2000 novel by John King

Human Punk is a novel by John King that tells the story of a group of boys who leave school in 1977, and the effect the emerging punk movement has on their lives. The book is largely based in Slough, a new town on the outskirts of London, famed for its industry and large trading estate. Human Punk follows the lives of main character Joe Martin and his friends Smiles, Dave, and Chris across the next three decades.

==Plot==
Set against a soundtrack of Clash, Sex Pistols, Ruts, and Ramones records, sixteen-year-old Joe sets about enjoying his newfound freedom, which in the summer of 1977 means hard-drinking pubs and working-men's clubs, local Teds, soulboys, disco girls, and a job picking cherries with gypsies. A joyride to Camden Town in North London takes him to see his first band, but a late-night incident back on the streets of Slough changes his life forever.

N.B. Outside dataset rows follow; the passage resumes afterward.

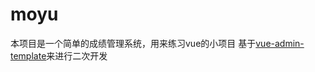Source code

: # moyu
本项目是一个简单的成绩管理系统，用来练习vue的小项目
基于[vue-admin-template]([https://element.eleme.cn/#/zh-CN/component/form](https://github.com/PanJiaChen/vue-element-admin))来进行二次开发

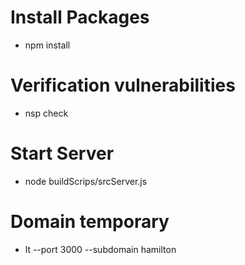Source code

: # Install Packages
- npm install
# Verification vulnerabilities
- nsp check
# Start Server
- node buildScrips/srcServer.js
# Domain temporary 
- lt --port 3000 --subdomain hamilton


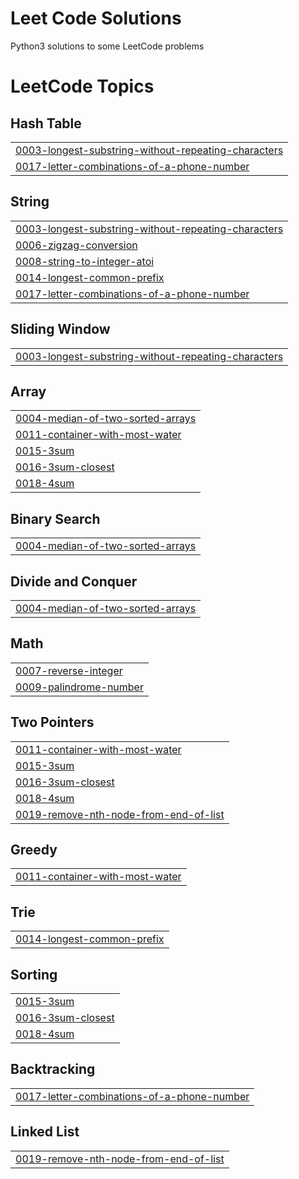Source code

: # Leet Code Solutions
Python3 solutions to some LeetCode problems

<!---LeetCode Topics Start-->
# LeetCode Topics
## Hash Table
|  |
| ------- |
| [0003-longest-substring-without-repeating-characters](https://github.com/IzzeddinTeeti/LeetCodeSolutions/tree/master/0003-longest-substring-without-repeating-characters) |
| [0017-letter-combinations-of-a-phone-number](https://github.com/IzzeddinTeeti/LeetCodeSolutions/tree/master/0017-letter-combinations-of-a-phone-number) |
## String
|  |
| ------- |
| [0003-longest-substring-without-repeating-characters](https://github.com/IzzeddinTeeti/LeetCodeSolutions/tree/master/0003-longest-substring-without-repeating-characters) |
| [0006-zigzag-conversion](https://github.com/IzzeddinTeeti/LeetCodeSolutions/tree/master/0006-zigzag-conversion) |
| [0008-string-to-integer-atoi](https://github.com/IzzeddinTeeti/LeetCodeSolutions/tree/master/0008-string-to-integer-atoi) |
| [0014-longest-common-prefix](https://github.com/IzzeddinTeeti/LeetCodeSolutions/tree/master/0014-longest-common-prefix) |
| [0017-letter-combinations-of-a-phone-number](https://github.com/IzzeddinTeeti/LeetCodeSolutions/tree/master/0017-letter-combinations-of-a-phone-number) |
## Sliding Window
|  |
| ------- |
| [0003-longest-substring-without-repeating-characters](https://github.com/IzzeddinTeeti/LeetCodeSolutions/tree/master/0003-longest-substring-without-repeating-characters) |
## Array
|  |
| ------- |
| [0004-median-of-two-sorted-arrays](https://github.com/IzzeddinTeeti/LeetCodeSolutions/tree/master/0004-median-of-two-sorted-arrays) |
| [0011-container-with-most-water](https://github.com/IzzeddinTeeti/LeetCodeSolutions/tree/master/0011-container-with-most-water) |
| [0015-3sum](https://github.com/IzzeddinTeeti/LeetCodeSolutions/tree/master/0015-3sum) |
| [0016-3sum-closest](https://github.com/IzzeddinTeeti/LeetCodeSolutions/tree/master/0016-3sum-closest) |
| [0018-4sum](https://github.com/IzzeddinTeeti/LeetCodeSolutions/tree/master/0018-4sum) |
## Binary Search
|  |
| ------- |
| [0004-median-of-two-sorted-arrays](https://github.com/IzzeddinTeeti/LeetCodeSolutions/tree/master/0004-median-of-two-sorted-arrays) |
## Divide and Conquer
|  |
| ------- |
| [0004-median-of-two-sorted-arrays](https://github.com/IzzeddinTeeti/LeetCodeSolutions/tree/master/0004-median-of-two-sorted-arrays) |
## Math
|  |
| ------- |
| [0007-reverse-integer](https://github.com/IzzeddinTeeti/LeetCodeSolutions/tree/master/0007-reverse-integer) |
| [0009-palindrome-number](https://github.com/IzzeddinTeeti/LeetCodeSolutions/tree/master/0009-palindrome-number) |
## Two Pointers
|  |
| ------- |
| [0011-container-with-most-water](https://github.com/IzzeddinTeeti/LeetCodeSolutions/tree/master/0011-container-with-most-water) |
| [0015-3sum](https://github.com/IzzeddinTeeti/LeetCodeSolutions/tree/master/0015-3sum) |
| [0016-3sum-closest](https://github.com/IzzeddinTeeti/LeetCodeSolutions/tree/master/0016-3sum-closest) |
| [0018-4sum](https://github.com/IzzeddinTeeti/LeetCodeSolutions/tree/master/0018-4sum) |
| [0019-remove-nth-node-from-end-of-list](https://github.com/IzzeddinTeeti/LeetCodeSolutions/tree/master/0019-remove-nth-node-from-end-of-list) |
## Greedy
|  |
| ------- |
| [0011-container-with-most-water](https://github.com/IzzeddinTeeti/LeetCodeSolutions/tree/master/0011-container-with-most-water) |
## Trie
|  |
| ------- |
| [0014-longest-common-prefix](https://github.com/IzzeddinTeeti/LeetCodeSolutions/tree/master/0014-longest-common-prefix) |
## Sorting
|  |
| ------- |
| [0015-3sum](https://github.com/IzzeddinTeeti/LeetCodeSolutions/tree/master/0015-3sum) |
| [0016-3sum-closest](https://github.com/IzzeddinTeeti/LeetCodeSolutions/tree/master/0016-3sum-closest) |
| [0018-4sum](https://github.com/IzzeddinTeeti/LeetCodeSolutions/tree/master/0018-4sum) |
## Backtracking
|  |
| ------- |
| [0017-letter-combinations-of-a-phone-number](https://github.com/IzzeddinTeeti/LeetCodeSolutions/tree/master/0017-letter-combinations-of-a-phone-number) |
## Linked List
|  |
| ------- |
| [0019-remove-nth-node-from-end-of-list](https://github.com/IzzeddinTeeti/LeetCodeSolutions/tree/master/0019-remove-nth-node-from-end-of-list) |
<!---LeetCode Topics End-->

The second part of the book takes place in 1988 and finds Joe in China, receiving bad news in a letter from home. He buys a black-market ticket and takes the Trans-Siberian Express back to England. During this journey, he reflects on the events that have filled the intervening years, eventually returning to that night in 1977. Siberia passes in a series of recollections and romance with a Russian woman, Joe arriving in Moscow during the days of Mikhail Gorbachev, continuing to Berlin, where he crosses the Wall in the early hours. More trains take him on to Slough.

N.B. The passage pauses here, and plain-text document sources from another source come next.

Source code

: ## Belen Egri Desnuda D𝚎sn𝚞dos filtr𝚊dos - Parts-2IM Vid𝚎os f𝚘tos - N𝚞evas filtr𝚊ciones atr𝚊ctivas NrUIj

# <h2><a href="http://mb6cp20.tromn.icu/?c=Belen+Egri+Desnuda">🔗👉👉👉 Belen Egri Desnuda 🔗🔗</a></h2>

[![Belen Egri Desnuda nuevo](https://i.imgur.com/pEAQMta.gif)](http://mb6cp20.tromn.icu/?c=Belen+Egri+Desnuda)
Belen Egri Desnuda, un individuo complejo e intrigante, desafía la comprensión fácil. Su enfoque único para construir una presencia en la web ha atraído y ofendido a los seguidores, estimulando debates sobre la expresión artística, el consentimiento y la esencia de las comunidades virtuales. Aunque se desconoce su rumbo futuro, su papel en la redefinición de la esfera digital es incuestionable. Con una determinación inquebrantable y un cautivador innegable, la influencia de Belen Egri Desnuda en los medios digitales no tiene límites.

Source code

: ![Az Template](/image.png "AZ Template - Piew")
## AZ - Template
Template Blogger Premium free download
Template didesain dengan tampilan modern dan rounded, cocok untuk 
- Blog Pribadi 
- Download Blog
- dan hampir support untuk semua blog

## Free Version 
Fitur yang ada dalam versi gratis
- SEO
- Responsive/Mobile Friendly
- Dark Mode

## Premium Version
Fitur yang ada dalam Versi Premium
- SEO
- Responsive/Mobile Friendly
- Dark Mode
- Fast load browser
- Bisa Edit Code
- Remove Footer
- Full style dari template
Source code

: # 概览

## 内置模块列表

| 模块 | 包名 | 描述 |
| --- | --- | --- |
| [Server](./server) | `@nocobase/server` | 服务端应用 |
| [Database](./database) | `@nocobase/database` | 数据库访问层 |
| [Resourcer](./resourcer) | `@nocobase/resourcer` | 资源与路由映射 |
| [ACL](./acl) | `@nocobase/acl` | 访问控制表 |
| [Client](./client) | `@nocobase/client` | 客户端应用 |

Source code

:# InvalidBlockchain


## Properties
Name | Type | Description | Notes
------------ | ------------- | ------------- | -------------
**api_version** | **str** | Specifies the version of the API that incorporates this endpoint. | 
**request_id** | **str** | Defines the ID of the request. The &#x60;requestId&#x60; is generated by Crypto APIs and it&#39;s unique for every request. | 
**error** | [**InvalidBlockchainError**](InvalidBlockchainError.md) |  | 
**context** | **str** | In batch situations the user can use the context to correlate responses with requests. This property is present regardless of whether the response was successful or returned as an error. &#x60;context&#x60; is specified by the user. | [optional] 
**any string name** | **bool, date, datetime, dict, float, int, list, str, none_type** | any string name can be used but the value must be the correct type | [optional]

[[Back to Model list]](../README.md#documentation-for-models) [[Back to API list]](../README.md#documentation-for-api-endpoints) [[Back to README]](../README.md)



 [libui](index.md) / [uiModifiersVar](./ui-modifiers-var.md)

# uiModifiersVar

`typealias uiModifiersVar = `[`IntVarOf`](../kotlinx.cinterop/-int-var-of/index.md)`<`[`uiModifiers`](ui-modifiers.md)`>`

The third section of Human Punk captures the main characters as they reach middle age. They are older but little wiser. Slough has changed, but not too much, the spirit that drove Joe and his friends as boys stronger than ever. He makes his living in a range of ways, one of which involves buying and selling secondhand records. His punk beliefs remain solid. Life bounces along, until a face from the past emerges from the haze of a misty morning and forces him to stop and confront his memories once more.

==Cultural impact==

Human Punk covers many aspects of the punk scene, from the original music and bands, to its DIY ethos. It is also a novel that charts some major shifts in British society, from the failing Labour government of 1977 to Thatcherism in the 1980s, and later the New Labour of Tony Blair and a Cool Britannia that means little to those portrayed in the book. Human Punk reflects a version of punk that is anti-fashion, its roots to be found in the broader culture of the main characters.

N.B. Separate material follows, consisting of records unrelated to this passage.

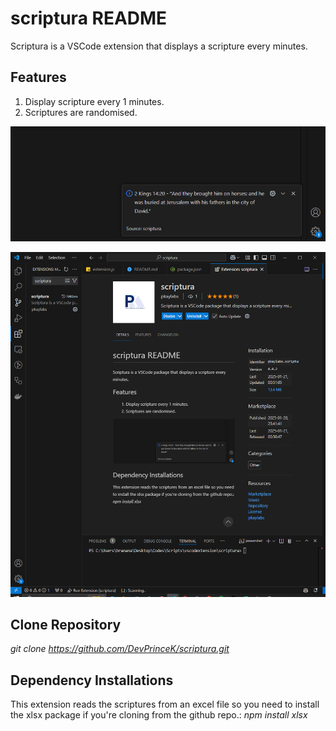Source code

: # scriptura README
Scriptura is a VSCode extension that displays a scripture every minutes.

## Features
1. Display scripture every 1 minutes.
2. Scriptures are randomised.

![alt text](assets/images/screenshot1.png)

![alt text](assets/images/screenshot2.png)

## Clone Repository
_git clone https://github.com/DevPrinceK/scriptura.git_

## Dependency Installations
This extension reads the scriptures from an excel file so you need to install the xlsx package if you're cloning from the github repo.: _npm install xlsx_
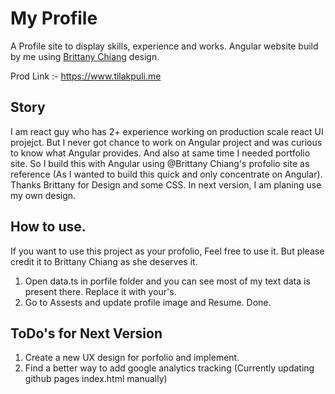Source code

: # My Profile
A Profile site to display skills, experience and works. Angular website build by me using [Brittany Chiang](https://brittanychiang.com/) design.

Prod Link :- https://www.tilakpuli.me

## Story 
I am react guy who has 2+ experience working on production scale react UI projejct. But I never got chance to work on Angular project and was curious to know what Angular provides. And also at same time I needed portfolio site. So I build this with Angular using @Brittany Chiang's profolio site as reference (As I wanted to build this quick and only concentrate on Angular). Thanks Brittany for Design and some CSS. In next version, I am planing use my own design.

## How to use.
If you want to use this project as your profolio, Feel free to use it. But please credit it to Brittany Chiang as she deserves it. 

1. Open data.ts in porfile folder and you can see most of my text data is present there. Replace it with your's.
2. Go to Assests and update profile image and Resume. Done.

## ToDo's for Next Version
1. Create a new UX design for porfolio and implement. 
2. Find a better way to add google analytics tracking (Currently updating github pages index.html manually)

The novel has been praised for its literary style as well its subject matter. Reviewing the book, the New Statesman said: "In its ambition and exuberance, Human Punk is a league ahead of much contemporary English fiction." The Independent wrote, "The long sentences and paragraphs build up cumulatively, with the sequences describing an end-of-term punch-up and the final canal visit just two virtuoso examples. These passages come close to matching the coiled energy of Hubert Selby's prose... In the resolution of the novel's central, devastating act, there is an almost Shakespearean sense of a brief restoration of balance after the necessary bloodletting."

Human Punk has also been well received in punk circles. JC Carroll of The Members, whose hit single "Sound of the Suburbs" reflects similar landscapes, said of the book: "Human Punk shines as a beacon of suburban working-class literature, a fucked-up Catcher in the Rye, high on speed and punk rock. This is not the punk of the Sunday supplement arts pages, this is English culture, educated not at Oxbridge but on the streets of Slough." Watford Jon, lead singer of Argy Bargy, called Human Punk "The best book I have ever read", while Lars Frederiksen of Rancid wrote the following for the US edition (2015): "John King: the face in our subculture who lives what he writes."